Lecture on Social Philosophy and Civil Society.
Assoc. Prof. Dr. David K. Ambuel, a 1999-2000 Fulbright scholar in philosophy from the department of Classics, Philosophy, and Religion, Mary Washington College, Fredericksburg, Virginia, U.S.A. delivered a special lecture on the above topic on October 29, 1999 at the Multimedia Room of Assumption Building. The meeting was sponsored by the Graduate School of Philosophy and Religious Studies and the following are the highlights of his lecture which was followed by a lively exchange of questions and answers.
- What is Civil Society?
It is an ambiguous term.

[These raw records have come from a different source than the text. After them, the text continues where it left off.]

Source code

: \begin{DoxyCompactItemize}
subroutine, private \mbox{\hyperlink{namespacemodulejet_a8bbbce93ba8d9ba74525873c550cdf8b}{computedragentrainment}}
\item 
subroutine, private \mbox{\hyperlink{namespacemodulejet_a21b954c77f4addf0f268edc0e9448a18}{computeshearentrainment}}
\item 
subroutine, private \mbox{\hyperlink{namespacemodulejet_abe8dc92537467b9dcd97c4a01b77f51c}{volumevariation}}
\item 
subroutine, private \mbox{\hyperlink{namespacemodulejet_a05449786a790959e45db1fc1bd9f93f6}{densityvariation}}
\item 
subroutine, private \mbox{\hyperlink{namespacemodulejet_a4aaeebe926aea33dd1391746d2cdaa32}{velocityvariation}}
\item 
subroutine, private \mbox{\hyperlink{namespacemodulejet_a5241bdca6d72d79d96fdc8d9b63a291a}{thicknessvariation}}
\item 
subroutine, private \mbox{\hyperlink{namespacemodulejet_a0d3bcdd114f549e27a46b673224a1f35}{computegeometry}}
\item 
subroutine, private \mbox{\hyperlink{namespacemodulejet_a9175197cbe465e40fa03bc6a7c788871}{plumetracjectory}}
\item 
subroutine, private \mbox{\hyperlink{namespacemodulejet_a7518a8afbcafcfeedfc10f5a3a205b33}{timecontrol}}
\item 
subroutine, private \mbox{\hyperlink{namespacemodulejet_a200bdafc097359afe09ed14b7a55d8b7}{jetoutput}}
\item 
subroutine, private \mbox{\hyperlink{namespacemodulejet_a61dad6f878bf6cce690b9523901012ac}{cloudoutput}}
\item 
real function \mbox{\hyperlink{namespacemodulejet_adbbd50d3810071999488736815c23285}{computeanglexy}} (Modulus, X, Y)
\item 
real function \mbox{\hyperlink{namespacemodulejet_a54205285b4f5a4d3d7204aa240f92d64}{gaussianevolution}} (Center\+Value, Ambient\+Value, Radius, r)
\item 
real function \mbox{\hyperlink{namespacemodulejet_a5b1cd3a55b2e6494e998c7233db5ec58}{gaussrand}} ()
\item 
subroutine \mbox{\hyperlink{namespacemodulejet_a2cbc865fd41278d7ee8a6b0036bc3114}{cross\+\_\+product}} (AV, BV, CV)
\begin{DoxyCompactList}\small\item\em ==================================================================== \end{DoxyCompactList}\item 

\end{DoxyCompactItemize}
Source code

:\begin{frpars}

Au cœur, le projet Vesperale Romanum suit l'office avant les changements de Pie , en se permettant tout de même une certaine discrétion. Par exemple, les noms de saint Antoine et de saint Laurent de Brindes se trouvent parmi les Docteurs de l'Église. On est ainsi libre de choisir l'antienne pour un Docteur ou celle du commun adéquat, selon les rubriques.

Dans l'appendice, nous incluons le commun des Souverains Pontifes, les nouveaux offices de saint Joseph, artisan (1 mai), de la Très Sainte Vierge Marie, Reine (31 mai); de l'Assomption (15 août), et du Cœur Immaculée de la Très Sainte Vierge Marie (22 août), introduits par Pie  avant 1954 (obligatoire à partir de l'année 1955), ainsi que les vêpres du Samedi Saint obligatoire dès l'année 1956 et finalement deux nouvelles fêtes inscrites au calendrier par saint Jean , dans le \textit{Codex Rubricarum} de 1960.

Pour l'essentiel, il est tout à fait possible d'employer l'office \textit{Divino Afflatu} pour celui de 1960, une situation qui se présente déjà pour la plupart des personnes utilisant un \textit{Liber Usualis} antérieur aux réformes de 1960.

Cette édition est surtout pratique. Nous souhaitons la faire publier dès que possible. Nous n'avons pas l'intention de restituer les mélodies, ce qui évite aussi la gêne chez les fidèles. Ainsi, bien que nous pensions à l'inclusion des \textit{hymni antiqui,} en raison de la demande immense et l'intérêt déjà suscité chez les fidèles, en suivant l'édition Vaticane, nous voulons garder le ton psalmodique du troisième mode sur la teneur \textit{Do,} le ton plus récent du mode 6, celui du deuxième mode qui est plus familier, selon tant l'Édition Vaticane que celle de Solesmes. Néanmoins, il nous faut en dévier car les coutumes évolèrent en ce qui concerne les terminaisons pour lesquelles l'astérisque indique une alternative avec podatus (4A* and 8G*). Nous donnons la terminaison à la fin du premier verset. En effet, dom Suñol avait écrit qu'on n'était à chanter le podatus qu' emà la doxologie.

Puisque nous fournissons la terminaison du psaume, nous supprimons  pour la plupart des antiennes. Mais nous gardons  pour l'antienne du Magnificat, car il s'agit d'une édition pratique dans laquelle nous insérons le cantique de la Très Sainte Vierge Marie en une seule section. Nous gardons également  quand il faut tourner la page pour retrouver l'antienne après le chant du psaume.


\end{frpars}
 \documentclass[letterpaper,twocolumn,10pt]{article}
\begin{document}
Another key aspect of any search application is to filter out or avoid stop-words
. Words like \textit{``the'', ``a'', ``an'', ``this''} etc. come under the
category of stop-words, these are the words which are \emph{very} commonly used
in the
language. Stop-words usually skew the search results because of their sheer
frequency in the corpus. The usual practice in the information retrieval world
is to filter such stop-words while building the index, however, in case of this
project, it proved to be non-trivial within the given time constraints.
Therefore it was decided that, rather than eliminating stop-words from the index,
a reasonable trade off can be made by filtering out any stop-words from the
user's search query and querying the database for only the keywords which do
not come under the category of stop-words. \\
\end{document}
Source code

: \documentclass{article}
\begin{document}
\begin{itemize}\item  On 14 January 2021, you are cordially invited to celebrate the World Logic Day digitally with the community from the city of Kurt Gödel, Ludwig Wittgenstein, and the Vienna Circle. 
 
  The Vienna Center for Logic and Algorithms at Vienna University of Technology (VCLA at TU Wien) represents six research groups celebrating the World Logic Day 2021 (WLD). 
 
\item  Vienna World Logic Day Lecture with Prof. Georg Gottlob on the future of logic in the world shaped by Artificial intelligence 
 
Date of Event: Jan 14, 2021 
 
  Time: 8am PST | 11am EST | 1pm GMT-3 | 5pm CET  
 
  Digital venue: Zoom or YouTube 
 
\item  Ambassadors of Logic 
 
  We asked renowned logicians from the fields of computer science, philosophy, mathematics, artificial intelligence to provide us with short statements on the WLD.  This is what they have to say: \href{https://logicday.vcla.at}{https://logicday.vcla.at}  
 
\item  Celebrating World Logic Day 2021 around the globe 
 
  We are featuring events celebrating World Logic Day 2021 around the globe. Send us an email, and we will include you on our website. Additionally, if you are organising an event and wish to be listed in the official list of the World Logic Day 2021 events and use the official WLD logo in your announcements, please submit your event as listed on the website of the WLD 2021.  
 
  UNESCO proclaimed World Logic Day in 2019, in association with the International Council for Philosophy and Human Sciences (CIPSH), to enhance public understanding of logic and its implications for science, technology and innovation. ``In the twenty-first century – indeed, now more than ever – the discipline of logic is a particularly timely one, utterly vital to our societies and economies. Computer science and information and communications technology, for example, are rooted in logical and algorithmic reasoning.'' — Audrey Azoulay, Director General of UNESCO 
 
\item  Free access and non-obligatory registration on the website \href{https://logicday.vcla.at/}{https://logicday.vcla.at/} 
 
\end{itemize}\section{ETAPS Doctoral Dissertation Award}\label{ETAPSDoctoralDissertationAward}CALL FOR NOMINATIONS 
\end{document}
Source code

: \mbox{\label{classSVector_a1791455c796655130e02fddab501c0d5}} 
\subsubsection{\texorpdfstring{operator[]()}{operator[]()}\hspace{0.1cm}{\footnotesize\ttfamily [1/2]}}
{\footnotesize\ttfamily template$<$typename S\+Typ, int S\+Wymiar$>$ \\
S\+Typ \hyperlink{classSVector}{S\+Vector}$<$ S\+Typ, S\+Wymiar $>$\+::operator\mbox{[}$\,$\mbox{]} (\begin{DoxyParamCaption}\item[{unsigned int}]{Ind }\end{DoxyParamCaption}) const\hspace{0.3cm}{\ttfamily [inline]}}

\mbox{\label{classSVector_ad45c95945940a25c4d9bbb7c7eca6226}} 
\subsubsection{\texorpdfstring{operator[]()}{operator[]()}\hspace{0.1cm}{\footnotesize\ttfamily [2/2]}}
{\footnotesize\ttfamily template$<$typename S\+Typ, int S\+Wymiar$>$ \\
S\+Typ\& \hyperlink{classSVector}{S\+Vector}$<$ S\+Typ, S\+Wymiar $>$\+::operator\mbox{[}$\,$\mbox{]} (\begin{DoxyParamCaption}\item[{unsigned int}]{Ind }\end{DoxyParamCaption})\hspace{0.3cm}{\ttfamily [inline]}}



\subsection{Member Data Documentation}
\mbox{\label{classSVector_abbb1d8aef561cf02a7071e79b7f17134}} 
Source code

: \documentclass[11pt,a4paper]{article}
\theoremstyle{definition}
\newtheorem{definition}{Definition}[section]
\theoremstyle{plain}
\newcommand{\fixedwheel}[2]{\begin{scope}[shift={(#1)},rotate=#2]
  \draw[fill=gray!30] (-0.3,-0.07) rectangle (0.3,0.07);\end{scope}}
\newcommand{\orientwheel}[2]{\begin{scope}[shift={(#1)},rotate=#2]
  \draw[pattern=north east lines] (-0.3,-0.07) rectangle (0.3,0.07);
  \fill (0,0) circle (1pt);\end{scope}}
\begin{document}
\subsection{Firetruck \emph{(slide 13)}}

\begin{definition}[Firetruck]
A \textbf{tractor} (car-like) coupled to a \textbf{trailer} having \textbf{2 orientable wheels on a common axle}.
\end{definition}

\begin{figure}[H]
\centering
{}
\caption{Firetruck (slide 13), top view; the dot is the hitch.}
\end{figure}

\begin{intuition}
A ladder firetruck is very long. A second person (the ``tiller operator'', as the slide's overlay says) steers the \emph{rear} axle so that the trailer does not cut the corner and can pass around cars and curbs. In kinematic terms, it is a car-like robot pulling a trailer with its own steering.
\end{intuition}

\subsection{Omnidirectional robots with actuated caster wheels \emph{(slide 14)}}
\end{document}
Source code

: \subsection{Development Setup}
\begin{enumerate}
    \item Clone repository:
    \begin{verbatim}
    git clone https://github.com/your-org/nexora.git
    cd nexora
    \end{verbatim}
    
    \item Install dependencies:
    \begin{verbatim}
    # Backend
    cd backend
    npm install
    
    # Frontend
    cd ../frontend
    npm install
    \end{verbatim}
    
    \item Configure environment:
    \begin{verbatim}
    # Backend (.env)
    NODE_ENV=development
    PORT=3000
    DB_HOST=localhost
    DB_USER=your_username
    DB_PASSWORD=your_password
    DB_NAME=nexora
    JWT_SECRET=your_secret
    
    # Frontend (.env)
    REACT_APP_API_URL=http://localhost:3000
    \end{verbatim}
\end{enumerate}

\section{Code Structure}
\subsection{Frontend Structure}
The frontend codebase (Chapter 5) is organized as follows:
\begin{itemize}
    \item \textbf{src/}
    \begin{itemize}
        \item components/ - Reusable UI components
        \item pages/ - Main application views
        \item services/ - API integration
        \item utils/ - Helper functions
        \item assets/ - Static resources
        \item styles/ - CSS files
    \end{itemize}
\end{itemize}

However, it may be defined both empirically and normatively.
- Empirical Definitions of Civil Society.
- The collection of all groups and associations in a state that are independent of state governmental control, are formed and act freely, in accordance with goals set by the members of those associations.
- The collection of all free and independent associations in a state, in which the acts of those associations are sufficient to structure a stable society, apart from any regulation or control imposed by state powers.
- The collection of all free and independent associations in a state in which those associations have significant influence over the direction and decisions of state policy making mechanisms
- Normative Definitions of Civil Society.
- the Collection of all free and independent association in a state, insofar as those associations impose a limit on state power and thereby secure the liberties and rights of individuals.
- The collection of all free and independent association in a state, insofar as those associations are a source of moral norms, civic virtue, and mutual respect.
- Civil Society as a Contingent, Historical Development in Europe.
- No model for state/society distinction in Greek political thought.
- Medieval Christianity and the concept of two societies in one world.
- Rise of absolutism and centralized power.
- Development of Civil Society and the sphere of public opinion in 18th and 19th centuries.